S’il faut chercher une cohérence dans la composition du nouvel exécutif, voici une première : en Macronie, il faut avoir perdu les élections pour pouvoir gouverner. Les statistiques sont claires. Dans l’équipe de Michel Barnier, dont les 39 noms ont été révélés samedi 21 septembre, après deux semaines d’atermoiements et de tensions, dix ministres sont issus de LR. C’est-à-dire d’un parti qui a recueilli moins de 7 % des voix aux dernières législatives.

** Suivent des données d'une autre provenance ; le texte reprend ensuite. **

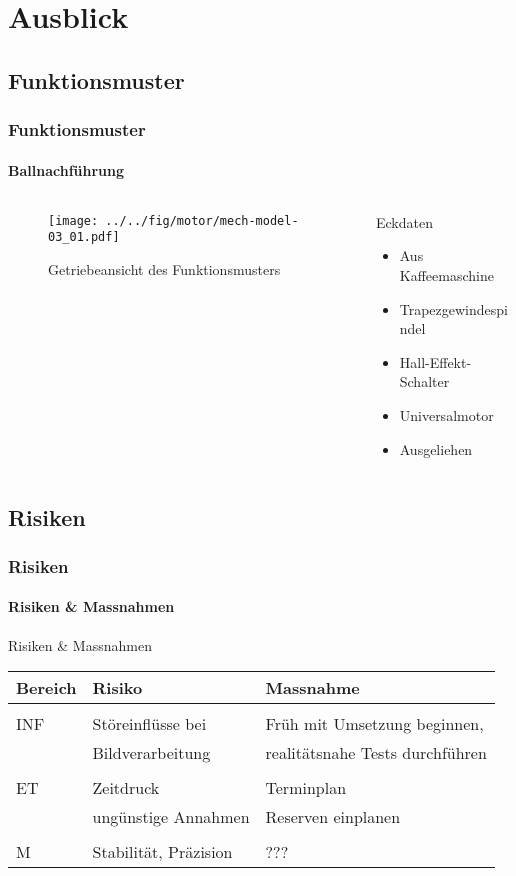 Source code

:\section{Ausblick}

\subsection{Funktionsmuster}
\begin{frame}
	\frametitle{Funktionsmuster\hfill{}\footnotesize \group}
	\framesubtitle{Ballnachführung}
	\begin{columns}
		\begin{column}{0.5\textwidth}
			\begin{figure}
				\texttt{[image: ../../fig/motor/mech-model-03\_01.pdf]}
				\caption{Getriebeansicht des Funktionsmusters}
			\end{figure}
		\end{column}
		\begin{column}{0.5\textwidth}
			\begin{block}{Eckdaten}
				\begin{itemize}
					\item Aus Kaffeemaschine
					\item Trapezgewindespindel
					\item Hall-Effekt-Schalter
					\item Universalmotor
					\item Ausgeliehen
				\end{itemize}
			\end{block}
		\end{column}
	\end{columns}
\end{frame}

\subsection{Risiken}
\begin{frame}
	\frametitle{Risiken \hfill{} \footnotesize \group}
	\framesubtitle{Risiken \& Massnahmen}
	\begin{block}{Risiken \& Massnahmen}
		\begin{tabular}{l l l}
			Bereich
				& Risiko
				& Massnahme \\
			\hline
			& & \\
			INF	& Störeinflüsse bei 
				& Früh mit 
				  Umsetzung beginnen, \\
				& Bildverarbeitung
				& realitätsnahe Tests
				 durchführen \\
			& & \\
			ET	& Zeitdruck
				& Terminplan \\
				& ungünstige Annahmen
				& Reserven einplanen \\
			& & \\
			M	& Stabilität, Präzision
				& ??? \\
		\end{tabular}
	\end{block}
\end{frame}
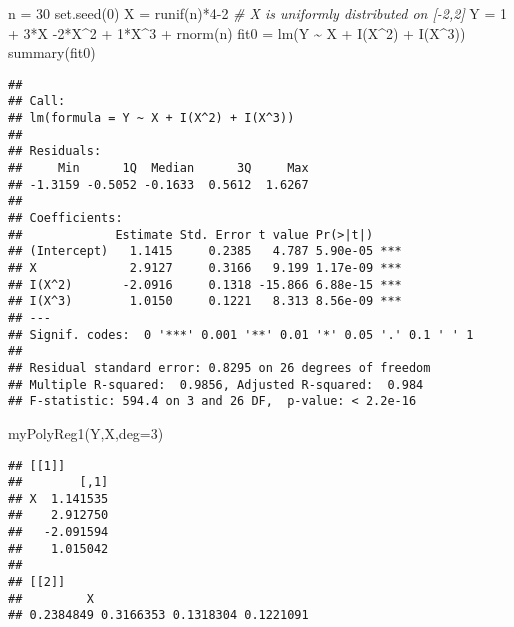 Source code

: \documentclass[
  11pt,
]{article}
\newenvironment{Shaded}{\begin{snugshade}}{\end{snugshade}}
\newcommand{\AttributeTok}[1]{\textcolor[rgb]{0.77,0.63,0.00}{#1}}
\newcommand{\CommentTok}[1]{\textcolor[rgb]{0.56,0.35,0.01}{\textit{#1}}}
\newcommand{\DecValTok}[1]{\textcolor[rgb]{0.00,0.00,0.81}{#1}}
\newcommand{\FunctionTok}[1]{\textcolor[rgb]{0.00,0.00,0.00}{#1}}
\newcommand{\NormalTok}[1]{#1}
\newcommand{\OtherTok}[1]{\textcolor[rgb]{0.56,0.35,0.01}{#1}}
\newcommand{\SpecialCharTok}[1]{\textcolor[rgb]{0.00,0.00,0.00}{#1}}
\begin{document}
\begin{Shaded}
\begin{Highlighting}[]
\NormalTok{n }\OtherTok{=} \DecValTok{30} 
\FunctionTok{set.seed}\NormalTok{(}\DecValTok{0}\NormalTok{)}
\NormalTok{X }\OtherTok{=} \FunctionTok{runif}\NormalTok{(n)}\SpecialCharTok{*}\DecValTok{4{-}2} \CommentTok{\# X is uniformly distributed on [{-}2,2]}
\NormalTok{Y }\OtherTok{=} \DecValTok{1} \SpecialCharTok{+} \DecValTok{3}\SpecialCharTok{*}\NormalTok{X }\SpecialCharTok{{-}}\DecValTok{2}\SpecialCharTok{*}\NormalTok{X}\SpecialCharTok{\^{}}\DecValTok{2} \SpecialCharTok{+} \DecValTok{1}\SpecialCharTok{*}\NormalTok{X}\SpecialCharTok{\^{}}\DecValTok{3} \SpecialCharTok{+} \FunctionTok{rnorm}\NormalTok{(n)}
\NormalTok{fit0 }\OtherTok{=} \FunctionTok{lm}\NormalTok{(Y }\SpecialCharTok{\textasciitilde{}}\NormalTok{ X }\SpecialCharTok{+} \FunctionTok{I}\NormalTok{(X}\SpecialCharTok{\^{}}\DecValTok{2}\NormalTok{) }\SpecialCharTok{+} \FunctionTok{I}\NormalTok{(X}\SpecialCharTok{\^{}}\DecValTok{3}\NormalTok{))}
\FunctionTok{summary}\NormalTok{(fit0)}
\end{Highlighting}
\end{Shaded}

\begin{verbatim}
## 
## Call:
## lm(formula = Y ~ X + I(X^2) + I(X^3))
## 
## Residuals:
##     Min      1Q  Median      3Q     Max 
## -1.3159 -0.5052 -0.1633  0.5612  1.6267 
## 
## Coefficients:
##             Estimate Std. Error t value Pr(>|t|)    
## (Intercept)   1.1415     0.2385   4.787 5.90e-05 ***
## X             2.9127     0.3166   9.199 1.17e-09 ***
## I(X^2)       -2.0916     0.1318 -15.866 6.88e-15 ***
## I(X^3)        1.0150     0.1221   8.313 8.56e-09 ***
## ---
## Signif. codes:  0 '***' 0.001 '**' 0.01 '*' 0.05 '.' 0.1 ' ' 1
## 
## Residual standard error: 0.8295 on 26 degrees of freedom
## Multiple R-squared:  0.9856, Adjusted R-squared:  0.984 
## F-statistic: 594.4 on 3 and 26 DF,  p-value: < 2.2e-16
\end{verbatim}

\begin{Shaded}
\begin{Highlighting}[]
\FunctionTok{myPolyReg1}\NormalTok{(Y,X,}\AttributeTok{deg=}\DecValTok{3}\NormalTok{)}
\end{Highlighting}
\end{Shaded}

\begin{verbatim}
## [[1]]
##        [,1]
## X  1.141535
##    2.912750
##   -2.091594
##    1.015042
## 
## [[2]]
##         X                               
## 0.2384849 0.3166353 0.1318304 0.1221091
\end{verbatim}
\end{document}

Dix-sept sont issus des rangs de la Macronie (Renaissance, Modem ou Horizons), ou d’une coalition défaite lors de ces mêmes élections. Voilà comment se résume la recette de gouvernement de Michel Barnier, forcément endossée par Emmanuel Macron : des lieutenants macronistes, reconduits ou promus, côtoyant la vieille droite réactionnaire, l’option Manif pour tous et une croisade contre le « wokisme ». Avec la bénédiction – provisoire – du Rassemblement national.

Le président de la République avait pensé la dissolution comme une grande opération de « clarification ». Le nouveau gouvernement en propose donc deux : d’abord, la démocratie n’intéresse le bloc bourgeois que lorsque les urnes vont en sa faveur. Ensuite, la Macronie est bel et bien le faux nez de la droite la plus conservatrice.

La dissipation des dernières illusions du « en même temps » est le seul véritable élément de rupture d’un gouvernement où, si l’on fait le calcul, la Macronie reste forte. Un tiers des 19 ministres de plein exercice ont déjà eu un portefeuille sous Gabriel Attal ou Élisabeth Borne : on retrouve entre autres Rachida Dati, confirmée à la Culture, Guillaume Kasbarian (transféré du Logement à la Fonction publique avec mission de supprimer le statut de fonctionnaire), Sébastien Lecornu, inamovible dans les Armées, ou encore Agnès Pannier-Runacher (qui passe de l’Agriculture à la Transition écologique).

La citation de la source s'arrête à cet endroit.